For deployment, I trigger a separate workflow on pushes to main (which only happen through merged PRs, thanks to branch protection):

name: Deploy

on:
  push:
    branches: [main]

jobs:
  deploy:
    runs-on: ubuntu-latest
    steps:
      - uses: actions/checkout@v2
      - uses: actions/setup-node@v2
        with:
          node-version: '14'
      - run: npm ci
      - run: npm run build
      - name: Deploy to server
        env:
          DEPLOY_KEY: ${{ secrets.DEPLOY_KEY }}
          SERVER_HOST: ${{ secrets.SERVER_HOST }}
        run: |
          echo "$DEPLOY_KEY" > deploy_key
          chmod 600 deploy_key
          rsync -avz -e "ssh -i deploy_key -o StrictHostKeyChecking=no" \
            ./build/ deploy@$SERVER_HOST:/var/www/myapp/

Secrets Management

Secrets are stored in your repository settings under Settings, then Secrets. They are encrypted, never exposed in logs (GitHub automatically masks them), and available as environment variables in your workflow through the ${{ secrets.NAME }} syntax.
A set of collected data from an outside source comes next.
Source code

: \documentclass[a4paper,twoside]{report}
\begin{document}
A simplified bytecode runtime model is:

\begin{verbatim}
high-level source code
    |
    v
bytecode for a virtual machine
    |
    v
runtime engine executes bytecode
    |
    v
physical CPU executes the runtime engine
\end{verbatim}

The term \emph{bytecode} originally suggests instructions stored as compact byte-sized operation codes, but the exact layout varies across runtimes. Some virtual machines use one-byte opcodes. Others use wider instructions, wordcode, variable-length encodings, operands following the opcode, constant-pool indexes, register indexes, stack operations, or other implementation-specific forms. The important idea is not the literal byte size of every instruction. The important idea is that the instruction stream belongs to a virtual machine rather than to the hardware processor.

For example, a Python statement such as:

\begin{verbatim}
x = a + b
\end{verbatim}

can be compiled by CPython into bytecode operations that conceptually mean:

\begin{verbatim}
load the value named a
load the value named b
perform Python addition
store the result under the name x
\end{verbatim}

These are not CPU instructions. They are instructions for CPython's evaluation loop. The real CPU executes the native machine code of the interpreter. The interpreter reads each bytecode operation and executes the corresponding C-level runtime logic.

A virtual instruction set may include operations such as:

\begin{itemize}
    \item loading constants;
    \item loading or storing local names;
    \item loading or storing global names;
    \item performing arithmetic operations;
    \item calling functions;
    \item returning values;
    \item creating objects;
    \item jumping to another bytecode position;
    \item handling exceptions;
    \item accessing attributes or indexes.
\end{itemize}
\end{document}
A few best practices I follow. Never hardcode secrets in workflow files. Use environment-level secrets if you need different values for staging and production. Rotate secrets regularly. And be careful with pull requests from forks, because by default, secrets are not available to workflows triggered by fork PRs (this is a security feature, not a bug).
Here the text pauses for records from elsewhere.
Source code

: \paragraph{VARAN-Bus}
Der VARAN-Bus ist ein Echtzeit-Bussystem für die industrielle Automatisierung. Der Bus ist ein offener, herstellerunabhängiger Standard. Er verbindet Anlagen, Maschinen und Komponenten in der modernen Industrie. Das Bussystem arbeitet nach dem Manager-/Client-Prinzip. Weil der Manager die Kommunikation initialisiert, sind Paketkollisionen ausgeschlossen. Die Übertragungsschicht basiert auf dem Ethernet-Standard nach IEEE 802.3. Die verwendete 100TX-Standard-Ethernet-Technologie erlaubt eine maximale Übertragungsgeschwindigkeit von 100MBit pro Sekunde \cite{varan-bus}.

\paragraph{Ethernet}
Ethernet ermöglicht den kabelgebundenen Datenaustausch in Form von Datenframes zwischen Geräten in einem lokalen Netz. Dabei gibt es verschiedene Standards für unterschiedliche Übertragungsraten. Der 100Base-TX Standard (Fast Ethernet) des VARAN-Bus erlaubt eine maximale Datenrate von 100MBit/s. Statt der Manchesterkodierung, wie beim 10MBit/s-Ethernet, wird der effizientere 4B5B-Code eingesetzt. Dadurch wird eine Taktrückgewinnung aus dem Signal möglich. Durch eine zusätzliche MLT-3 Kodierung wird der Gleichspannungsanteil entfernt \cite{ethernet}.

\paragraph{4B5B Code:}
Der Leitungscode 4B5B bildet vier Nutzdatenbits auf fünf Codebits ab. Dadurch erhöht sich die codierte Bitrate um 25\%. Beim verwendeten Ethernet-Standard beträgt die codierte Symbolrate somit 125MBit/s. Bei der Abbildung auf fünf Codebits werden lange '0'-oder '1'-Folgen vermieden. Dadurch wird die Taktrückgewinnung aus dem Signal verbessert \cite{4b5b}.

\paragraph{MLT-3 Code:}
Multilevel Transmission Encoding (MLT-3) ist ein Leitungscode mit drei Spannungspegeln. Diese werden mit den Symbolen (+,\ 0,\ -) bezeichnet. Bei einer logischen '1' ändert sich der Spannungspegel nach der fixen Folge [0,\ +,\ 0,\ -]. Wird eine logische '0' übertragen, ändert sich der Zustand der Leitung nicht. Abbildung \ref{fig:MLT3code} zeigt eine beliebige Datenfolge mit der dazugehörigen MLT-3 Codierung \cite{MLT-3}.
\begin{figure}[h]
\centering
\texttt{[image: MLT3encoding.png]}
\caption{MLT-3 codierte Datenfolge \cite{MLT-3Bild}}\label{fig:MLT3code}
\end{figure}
Reusable Actions from the Marketplace

The GitHub Actions marketplace has thousands of community-built actions. Some of the ones I use regularly:

  • actions/checkout and actions/setup-node: the basics, maintained by GitHub itself.
  • actions/cache: dependency caching as shown above.
  • codecov/codecov-action: uploads test coverage reports to Codecov automatically.
  • docker/build-push-action: builds and pushes Docker images to a registry.
  • peaceiris/actions-gh-pages: deploys static sites to GitHub Pages.

Each action is just a reference to a GitHub repository at a specific version. The uses: actions/checkout@v2 syntax points to the v2 tag of the actions/checkout repo. You can pin to a specific commit SHA for maximum security if you are worried about supply-chain attacks on popular actions.

Comparison with Travis CI and CircleCI

I used Travis CI for years. It was the default for open-source projects. But Travis has been declining in reliability and its free tier for open-source projects became uncertain. CircleCI is solid, with great caching and parallelism, but it is another service to manage with its own dashboard and billing.

GitHub Actions wins on integration. Status checks appear directly on PRs without configuring webhooks. Secrets are managed in the same place as your code. Workflow files are versioned with your codebase. And the free tier for public repositories is generous: unlimited minutes.

Where CircleCI still has an edge is in complex workflows with dynamic configuration and advanced caching strategies. But for most teams, GitHub Actions covers everything you need without adding another vendor to your stack.

After six months of using GitHub Actions on all my projects, I cannot imagine going back. The feedback loop of pushing code, watching tests run in the same interface, and seeing the deployment status right on the commit is exactly how CI/CD should feel. No more bouncing between three different dashboards to figure out why your build failed.